DAVID R. HERNDON, Chief District Judge.
As outlined herein, as well as in previous Court orders
Even today, as the Court is writing this order, the Plaintiffs' Steering Committee ("PSC") has alerted the Court to additional violations of the Court's orders regarding the production of discovery documents. In a letter dated September 11, 2013, the PSC alleges that the defendants failed to timely produce documents concerning Dr. Jeffrey Friedman, a custodial witness whose deposition is scheduled for tomorrow, September 12, 2013.
It is the responsibility of counsel to make certain that clients they represent, including all relevant employees, are advised of what must be gathered, garnered, searched for, unearthed, collected, harvested, brought together, preserved, and provided to counsel for production pursuant to the discovery orders of the Court by certain deadlines. Thereafter, when a written or verbal call by the responsible corporate officer or litigation counsel goes out to produce all relevant documents for production at a time certain, all affected employees must give sufficient and thoughtful attention to the task at hand to insure that complete discovery is accomplished.

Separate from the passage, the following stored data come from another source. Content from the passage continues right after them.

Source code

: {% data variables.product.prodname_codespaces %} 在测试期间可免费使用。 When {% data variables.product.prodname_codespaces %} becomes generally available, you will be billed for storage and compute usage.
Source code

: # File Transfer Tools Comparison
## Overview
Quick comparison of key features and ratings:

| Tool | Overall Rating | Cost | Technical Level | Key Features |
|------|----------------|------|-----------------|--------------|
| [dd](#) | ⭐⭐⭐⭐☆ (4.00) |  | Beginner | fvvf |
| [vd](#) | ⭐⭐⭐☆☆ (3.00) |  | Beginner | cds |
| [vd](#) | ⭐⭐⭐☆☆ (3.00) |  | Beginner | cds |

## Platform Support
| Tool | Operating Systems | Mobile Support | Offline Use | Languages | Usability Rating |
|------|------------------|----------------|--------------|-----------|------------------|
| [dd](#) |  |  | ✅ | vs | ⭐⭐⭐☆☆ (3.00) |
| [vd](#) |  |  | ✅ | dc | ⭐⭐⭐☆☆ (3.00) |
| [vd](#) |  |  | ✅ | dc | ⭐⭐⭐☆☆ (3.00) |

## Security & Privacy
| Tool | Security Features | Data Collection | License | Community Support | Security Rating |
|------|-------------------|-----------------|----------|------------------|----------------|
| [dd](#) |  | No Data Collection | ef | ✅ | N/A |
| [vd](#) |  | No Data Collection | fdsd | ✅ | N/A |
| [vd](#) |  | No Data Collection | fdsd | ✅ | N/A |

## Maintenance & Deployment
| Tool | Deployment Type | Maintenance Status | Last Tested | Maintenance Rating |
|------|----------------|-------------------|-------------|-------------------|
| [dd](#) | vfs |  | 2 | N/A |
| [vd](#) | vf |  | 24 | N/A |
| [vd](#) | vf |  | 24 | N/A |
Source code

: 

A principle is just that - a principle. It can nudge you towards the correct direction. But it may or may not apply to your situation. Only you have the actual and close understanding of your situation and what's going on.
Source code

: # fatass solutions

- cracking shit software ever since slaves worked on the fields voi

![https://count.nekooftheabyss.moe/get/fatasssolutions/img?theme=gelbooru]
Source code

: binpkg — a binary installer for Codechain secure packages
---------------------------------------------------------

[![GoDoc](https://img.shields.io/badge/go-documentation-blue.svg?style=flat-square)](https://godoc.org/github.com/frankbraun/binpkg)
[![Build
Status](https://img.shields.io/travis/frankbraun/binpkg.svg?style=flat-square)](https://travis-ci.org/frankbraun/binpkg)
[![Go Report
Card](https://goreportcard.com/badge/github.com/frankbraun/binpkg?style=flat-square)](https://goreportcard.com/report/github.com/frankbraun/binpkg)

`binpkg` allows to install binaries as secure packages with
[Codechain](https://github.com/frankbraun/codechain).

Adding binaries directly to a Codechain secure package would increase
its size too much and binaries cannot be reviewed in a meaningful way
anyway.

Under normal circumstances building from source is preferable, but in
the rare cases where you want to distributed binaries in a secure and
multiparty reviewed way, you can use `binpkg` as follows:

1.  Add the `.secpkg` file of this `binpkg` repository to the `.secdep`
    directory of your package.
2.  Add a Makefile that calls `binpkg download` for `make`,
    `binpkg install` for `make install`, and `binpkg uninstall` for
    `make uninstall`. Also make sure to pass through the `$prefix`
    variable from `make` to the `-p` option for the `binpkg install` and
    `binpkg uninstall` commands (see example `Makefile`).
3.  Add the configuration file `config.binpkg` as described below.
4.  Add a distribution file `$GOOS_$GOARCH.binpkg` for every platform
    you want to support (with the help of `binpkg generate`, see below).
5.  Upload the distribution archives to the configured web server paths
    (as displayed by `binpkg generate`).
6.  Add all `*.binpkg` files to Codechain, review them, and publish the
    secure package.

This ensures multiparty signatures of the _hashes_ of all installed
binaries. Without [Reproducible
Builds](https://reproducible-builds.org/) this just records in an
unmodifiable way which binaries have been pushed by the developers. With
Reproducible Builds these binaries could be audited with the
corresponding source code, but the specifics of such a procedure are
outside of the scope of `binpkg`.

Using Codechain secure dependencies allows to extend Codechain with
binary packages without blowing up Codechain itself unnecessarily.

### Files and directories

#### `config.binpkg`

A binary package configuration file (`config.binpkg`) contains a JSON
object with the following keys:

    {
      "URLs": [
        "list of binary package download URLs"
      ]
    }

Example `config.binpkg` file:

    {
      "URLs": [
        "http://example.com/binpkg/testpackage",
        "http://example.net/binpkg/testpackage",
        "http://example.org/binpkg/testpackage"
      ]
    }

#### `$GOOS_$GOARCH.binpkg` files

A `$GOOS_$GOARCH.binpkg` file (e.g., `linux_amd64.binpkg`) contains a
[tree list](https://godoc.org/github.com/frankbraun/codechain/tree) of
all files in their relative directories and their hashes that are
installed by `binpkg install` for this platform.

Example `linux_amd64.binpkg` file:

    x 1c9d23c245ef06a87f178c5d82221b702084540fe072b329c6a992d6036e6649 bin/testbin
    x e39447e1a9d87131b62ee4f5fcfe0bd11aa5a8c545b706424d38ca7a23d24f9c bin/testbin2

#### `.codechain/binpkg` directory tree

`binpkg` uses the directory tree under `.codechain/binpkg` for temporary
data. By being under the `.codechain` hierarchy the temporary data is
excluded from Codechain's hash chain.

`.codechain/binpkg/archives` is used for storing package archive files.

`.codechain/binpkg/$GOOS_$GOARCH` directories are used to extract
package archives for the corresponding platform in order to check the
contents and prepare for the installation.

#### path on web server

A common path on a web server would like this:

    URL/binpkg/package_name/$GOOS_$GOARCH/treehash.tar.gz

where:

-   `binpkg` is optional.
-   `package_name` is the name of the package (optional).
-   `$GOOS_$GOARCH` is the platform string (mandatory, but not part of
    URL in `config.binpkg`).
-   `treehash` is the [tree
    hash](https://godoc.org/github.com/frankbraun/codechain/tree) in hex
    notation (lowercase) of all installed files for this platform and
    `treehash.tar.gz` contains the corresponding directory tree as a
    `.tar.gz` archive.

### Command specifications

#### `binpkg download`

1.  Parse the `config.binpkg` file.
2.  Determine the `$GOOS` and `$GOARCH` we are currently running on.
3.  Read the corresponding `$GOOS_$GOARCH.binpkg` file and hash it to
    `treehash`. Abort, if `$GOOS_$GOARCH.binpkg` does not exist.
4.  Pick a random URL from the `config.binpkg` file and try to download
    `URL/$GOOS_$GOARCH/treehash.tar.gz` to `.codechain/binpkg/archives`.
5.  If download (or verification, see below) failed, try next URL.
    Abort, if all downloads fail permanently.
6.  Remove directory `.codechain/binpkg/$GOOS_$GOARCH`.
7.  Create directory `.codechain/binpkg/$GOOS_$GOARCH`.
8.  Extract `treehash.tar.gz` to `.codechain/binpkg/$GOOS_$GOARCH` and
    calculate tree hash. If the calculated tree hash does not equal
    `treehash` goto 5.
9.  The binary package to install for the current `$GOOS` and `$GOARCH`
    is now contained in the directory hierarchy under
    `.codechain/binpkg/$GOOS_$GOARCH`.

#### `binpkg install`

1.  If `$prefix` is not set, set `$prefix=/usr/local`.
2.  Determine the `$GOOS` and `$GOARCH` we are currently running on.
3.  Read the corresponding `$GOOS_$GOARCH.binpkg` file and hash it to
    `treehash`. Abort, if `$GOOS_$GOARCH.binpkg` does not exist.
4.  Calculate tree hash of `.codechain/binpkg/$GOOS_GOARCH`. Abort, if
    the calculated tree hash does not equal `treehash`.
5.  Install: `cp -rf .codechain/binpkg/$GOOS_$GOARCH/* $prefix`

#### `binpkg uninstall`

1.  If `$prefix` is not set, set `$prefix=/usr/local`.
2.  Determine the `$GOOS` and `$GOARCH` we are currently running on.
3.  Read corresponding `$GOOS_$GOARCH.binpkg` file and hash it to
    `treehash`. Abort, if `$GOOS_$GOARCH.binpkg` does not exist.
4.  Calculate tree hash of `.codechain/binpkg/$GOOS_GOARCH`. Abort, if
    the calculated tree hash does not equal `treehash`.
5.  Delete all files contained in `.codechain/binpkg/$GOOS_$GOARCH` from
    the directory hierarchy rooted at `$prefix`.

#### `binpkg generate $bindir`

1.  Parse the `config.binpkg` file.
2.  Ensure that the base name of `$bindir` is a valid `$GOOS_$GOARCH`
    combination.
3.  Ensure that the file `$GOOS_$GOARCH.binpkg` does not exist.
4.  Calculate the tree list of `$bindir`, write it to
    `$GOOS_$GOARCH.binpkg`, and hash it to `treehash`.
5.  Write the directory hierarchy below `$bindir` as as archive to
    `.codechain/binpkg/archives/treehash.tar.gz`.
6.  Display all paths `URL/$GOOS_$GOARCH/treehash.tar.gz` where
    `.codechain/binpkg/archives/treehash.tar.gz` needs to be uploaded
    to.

In the conference on September 4, 2013, the Court noted that if it heard of one more failure, it would require relevant United States and European corporate officers of defendants to be present in court for the purpose of the Court speaking to them of these failures. If there were one or two instances where the defendants have failed to comply with this Court's orders, the Court would concentrate on the remedy, something which defense counsel is always asserting as that which they believe the Court should look to for solace. The problem is, the Court's pretrial discovery schedule, admittedly aggressive, has lost months to the defendants' discovery shortcomings. Further, ignoring the many violations of this Court's orders is simply not acceptable for this Court in its role as the sole federal judicial officer in this country assigned the task to marshal the discovery for this litigation. The Court must impress upon the parties the importance of compliance with its orders.
Accordingly, the Court is ORDERING the following individuals to attend the discovery dispute conference scheduled for September 18, 2013 at 9:00 AM:
In so ordering, the Court notes that its authority to order the appearance of the defendants' officers or employees does not rest exclusively with the Court's Rule 45 subpoena power.
Of course, the extent of the Court's authority is not limitless. The Court, "in devising means to control cases before it, may not exercise its inherent authority in a manner inconsistent with rule or statute." Id. at 652. This means that "where the rules directly mandate a specific procedure to the exclusion of others, inherent authority is proscribed." Id. (emphasis supplied).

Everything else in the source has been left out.